The issue here is clear enough: how could we know that "the questioner thinks of the same thought object as the answerer"? And further, how can the "thought-object" in the mind of the saint be said to be the same as the "thought-object" in the head of the fool - and indeed, how could they be said to be different? — Banno
The following appears mistaken — Banno
20 “So, we may tentatively define the speaker’s referent of a designator to be that object which the speaker wishes to talk about, on a given occasion, and believes fulfils the conditions for being the semantic referent of the designator.” Kripke, S. 1991, p.173. — Gyula Klima, St. Anselm's Proof - Section 4
The speaker's reference, given by pointing to Kaplan, is Kaplan. The intended reference, given by the name "Kripke", is Kripke. Hence it is not always the case that the speaker's reference is the one that satisfies the speaker's intent. — Banno
Kripke showed that speaker's reference may differ from semantic reference. However, he also showed that a name may refer to it's referent regardless of any description, and indeed in the absence of any description. — Banno
Her semantic reference is to Kripke. Hence it is not true the speaker’s reference is to that which the speaker at least believes satisfies her description. — Banno
Suppose a speaker takes it that a certain object a fulfills the conditions for being the semantic reference of a designator, "d." Then, wishing to say something about a, he uses "d" to speak about a; say, he says "Φ(d)." Then, he said, of a, on that occasion, that it Φ'd; in the appropriate Gricean sense (explicated above), he meant that a Φ'd. This is true even if a is not really the semantic referent of "d." If it is not, then that a Φ's is included in what he meant (on that occasion), but not in the meaning of his words (on that occasion).
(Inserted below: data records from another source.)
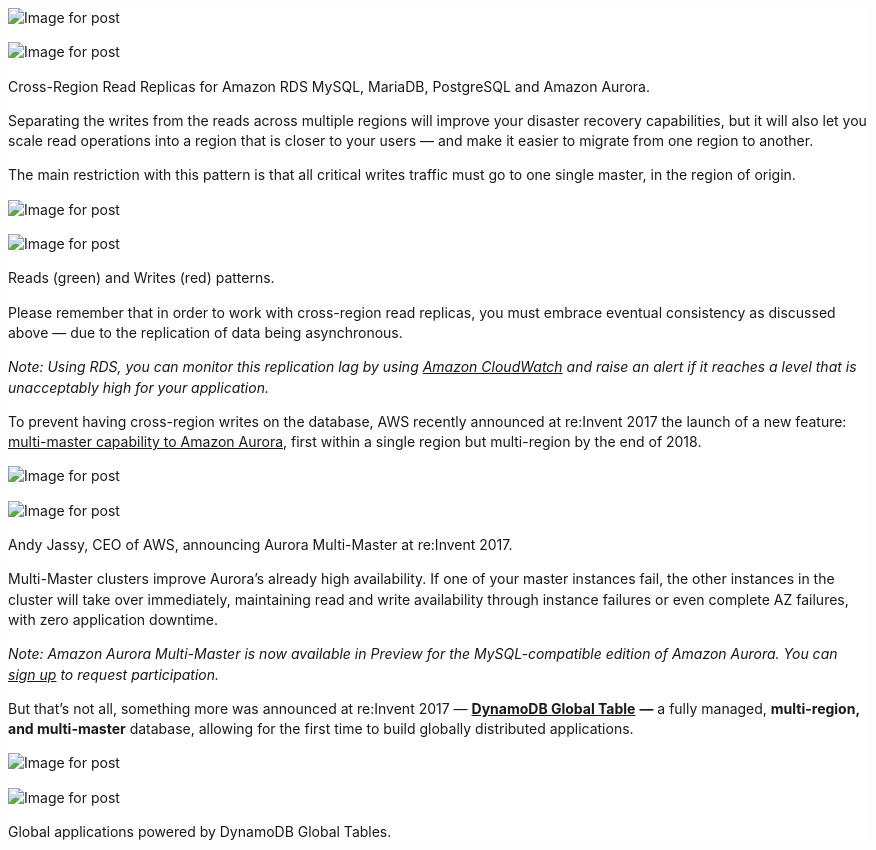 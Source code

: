 ![Image for post](https://miro.medium.com/max/60/1*lA2vZQAnJxvIqmeTex-O3A.png?q=20)

![Image for post](https://miro.medium.com/max/1408/1*lA2vZQAnJxvIqmeTex-O3A.png)

Cross-Region Read Replicas for Amazon RDS MySQL, MariaDB, PostgreSQL and Amazon Aurora.

Separating the writes from the reads across multiple regions will improve your disaster recovery capabilities, but it will also let you scale read operations into a region that is closer to your users — and make it easier to migrate from one region to another.

The main restriction with this pattern is that all critical writes traffic must go to one single master, in the region of origin.

![Image for post](https://miro.medium.com/max/60/1*Zkulfkw-4jq07IEEQUh1bw.png?q=20)

![Image for post](https://miro.medium.com/max/1248/1*Zkulfkw-4jq07IEEQUh1bw.png)

Reads (green) and Writes (red) patterns.

Please remember that in order to work with cross-region read replicas, you must embrace eventual consistency as discussed above — due to the replication of data being asynchronous.

*Note: Using RDS, you can monitor this replication lag by using* [*Amazon CloudWatch*](http://aws.amazon.com/cloudwatch/) *and raise an alert if it reaches a level that is unacceptably high for your application.*

To prevent having cross-region writes on the database, AWS recently announced at re:Invent 2017 the launch of a new feature: [multi-master capability to Amazon Aurora](https://aws.amazon.com/about-aws/whats-new/2017/11/sign-up-for-the-preview-of-amazon-aurora-multi-master/), first within a single region but multi-region by the end of 2018.

![Image for post](https://miro.medium.com/max/60/1*SqUwu8tKcgrMnl_2wDj38g.png?q=20)

![Image for post](https://miro.medium.com/max/1500/1*SqUwu8tKcgrMnl_2wDj38g.png)

Andy Jassy, CEO of AWS, announcing Aurora Multi-Master at re:Invent 2017.

Multi-Master clusters improve Aurora’s already high availability. If one of your master instances fail, the other instances in the cluster will take over immediately, maintaining read and write availability through instance failures or even complete AZ failures, with zero application downtime.

*Note: Amazon Aurora Multi-Master is now available in Preview for the MySQL-compatible edition of Amazon Aurora. You can* [*sign up*](https://pages.awscloud.com/amazon-aurora-multimaster-preview.html) *to request participation.*

But that’s not all, something more was announced at re:Invent 2017 — [**DynamoDB Global Table**](https://aws.amazon.com/dynamodb/global-tables/) **—** a fully managed, **multi-region, and multi-master** database, allowing for the first time to build globally distributed applications.

![Image for post](https://miro.medium.com/max/60/1*n9f2wYeTZrhPxcX-yfzeig.png?q=20)

![Image for post](https://miro.medium.com/max/813/1*n9f2wYeTZrhPxcX-yfzeig.png)

Global applications powered by DynamoDB Global Tables.
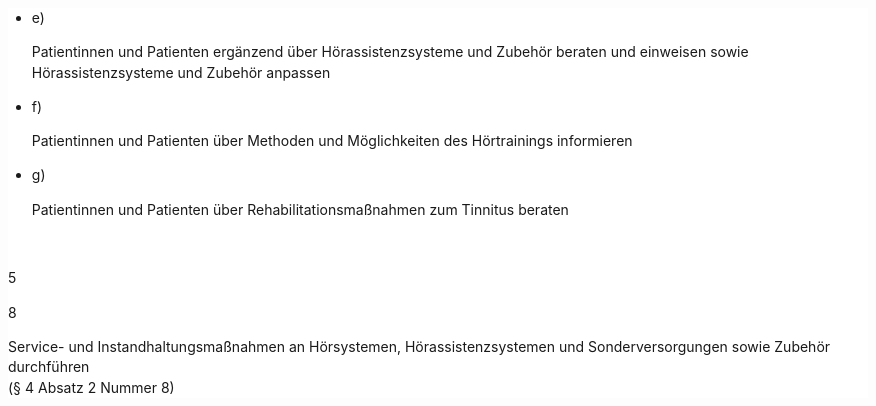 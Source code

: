 </td>

<td style="border-right: 0.5pt solid ; border-bottom: 0.5pt solid ; " align="left" valign="top" charoff="50">

  - e)
    
    <div style="">
    
    Patientinnen und Patienten ergänzend über Hörassistenzsysteme und
    Zubehör beraten und einweisen sowie Hörassistenzsysteme und Zubehör
    anpassen
    
    </div>

  - f)
    
    <div style="">
    
    Patientinnen und Patienten über Methoden und Möglichkeiten des
    Hörtrainings informieren
    
    </div>

  - g)
    
    <div style="">
    
    Patientinnen und Patienten über Rehabilitationsmaßnahmen zum
    Tinnitus beraten
    
    </div>

</td>

<td style="border-right: 0.5pt solid ; border-bottom: 0.5pt solid ; " align="center" valign="middle" charoff="50">

 

</td>

<td style="border-bottom: 0.5pt solid ; " align="center" valign="top" charoff="50">

  
5

</td>

</tr>

<tr>

<td style="border-right: 0.5pt solid ; border-bottom: 0.5pt solid ; " rowspan="2" align="center" valign="top" charoff="50">

8

</td>

<td style="border-right: 0.5pt solid ; border-bottom: 0.5pt solid ; " rowspan="2" align="left" valign="top" charoff="50">

Service- und Instandhaltungsmaßnahmen an Hörsystemen,
Hörassistenzsystemen und Sonderversorgungen sowie Zubehör durchführen  
(§ 4 Absatz 2 Nummer 8)
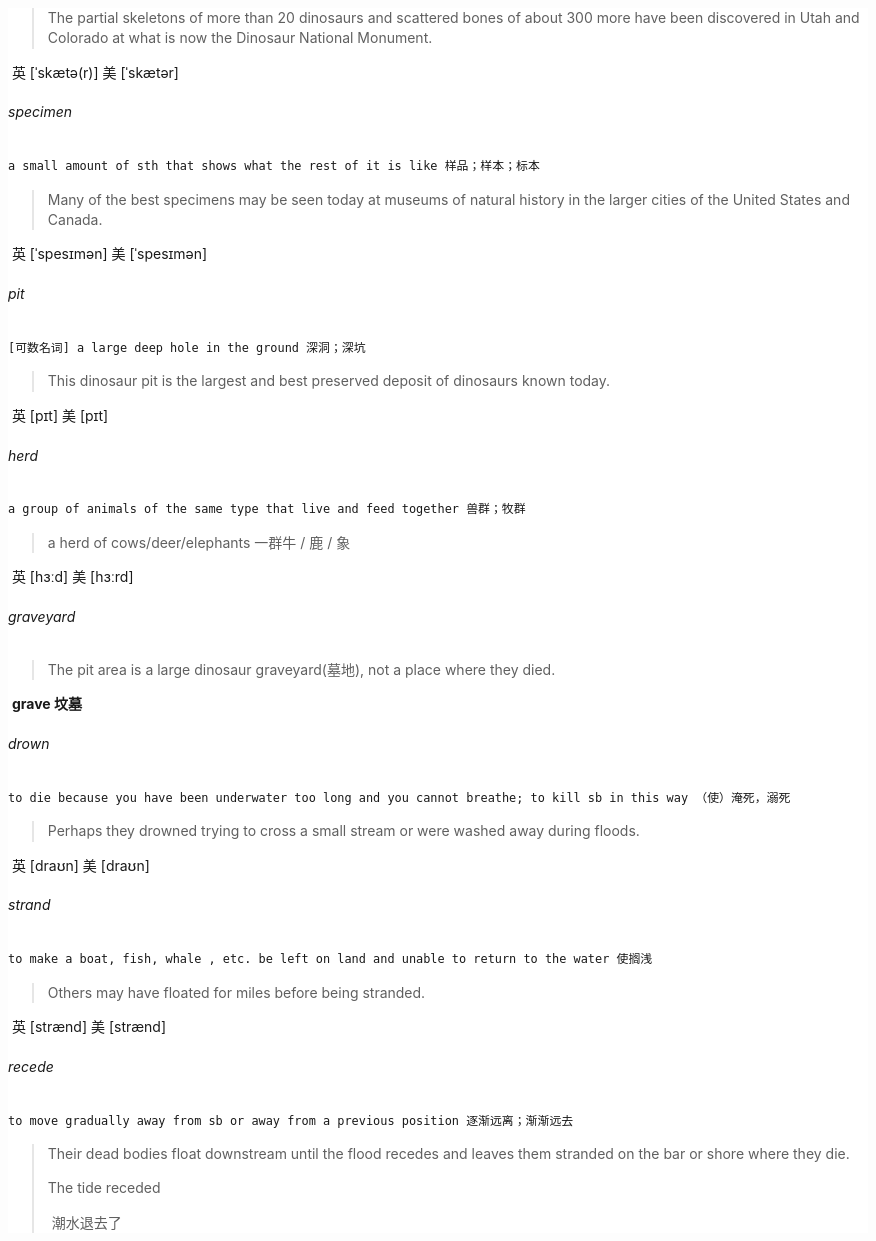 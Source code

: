 > The partial skeletons of more than 20 dinosaurs and scattered bones of about 300 more have been discovered in Utah and Colorado at what is now the Dinosaur National Monument.

​	英 [ˈskætə(r)]   美 [ˈskætər] 

###### specimen

​	`a small amount of sth that shows what the rest of it is like 样品；样本；标本`

> Many of the best specimens may be seen today at museums of natural history in the larger cities of the United States and Canada.

​	英 [ˈspesɪmən]   美 [ˈspesɪmən] 

###### pit

​	`[可数名词] a large deep hole in the ground 深洞；深坑`

> This dinosaur pit is the largest and best preserved deposit of dinosaurs known today.

​	英 [pɪt]   美 [pɪt] 

###### herd

​	`a group of animals of the same type that live and feed together 兽群；牧群`

>a herd of cows/deer/elephants
>一群牛 / 鹿 / 象

​	英 [hɜːd]   美 [hɜːrd] 

###### graveyard

> The pit area is a large dinosaur graveyard(墓地), not a place where they died.

​	**grave	坟墓**

###### drown

​	`to die because you have been underwater too long and you cannot breathe; to kill sb in this way （使）淹死，溺死`

> Perhaps they drowned trying to cross a small stream or were washed away during floods.

​	英 [draʊn]   美 [draʊn] 

###### strand

​	`to make a boat, fish, whale , etc. be left on land and unable to return to the water 使搁浅`

> Others may have floated for miles before being stranded.

​	英 [strænd]   美 [strænd] 

###### recede

​	`to move gradually away from sb or away from a previous position 逐渐远离；渐渐远去`

> Their dead bodies float downstream until the flood recedes and leaves them stranded on the bar or shore where they die.
>
> The tide receded
>
> ​	潮水退去了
So, we may tentatively define the speaker's referent of a designator to be that object which the speaker wishes to talk about, on a given occasion, and believes fulfills the conditions for being the semantic referent of the designator. — Kripke, Meaning and Truth: Essential Readings in Modern Semantics, 173
The speaker's reference may succeed when description is not satisfied by the referent, or if the belief of the speaker is in error. — Banno
This is in defence of:“So, we may tentatively define the speaker’s referent of a designator to be that object which the speaker wishes to talk about, on a given occasion, and believes fulfils the conditions for being the semantic referent of the designator.”
In the Kripkean framework, however, it is also assumed that the speaker’s reference is to that which the speaker at least believes satisfies his description.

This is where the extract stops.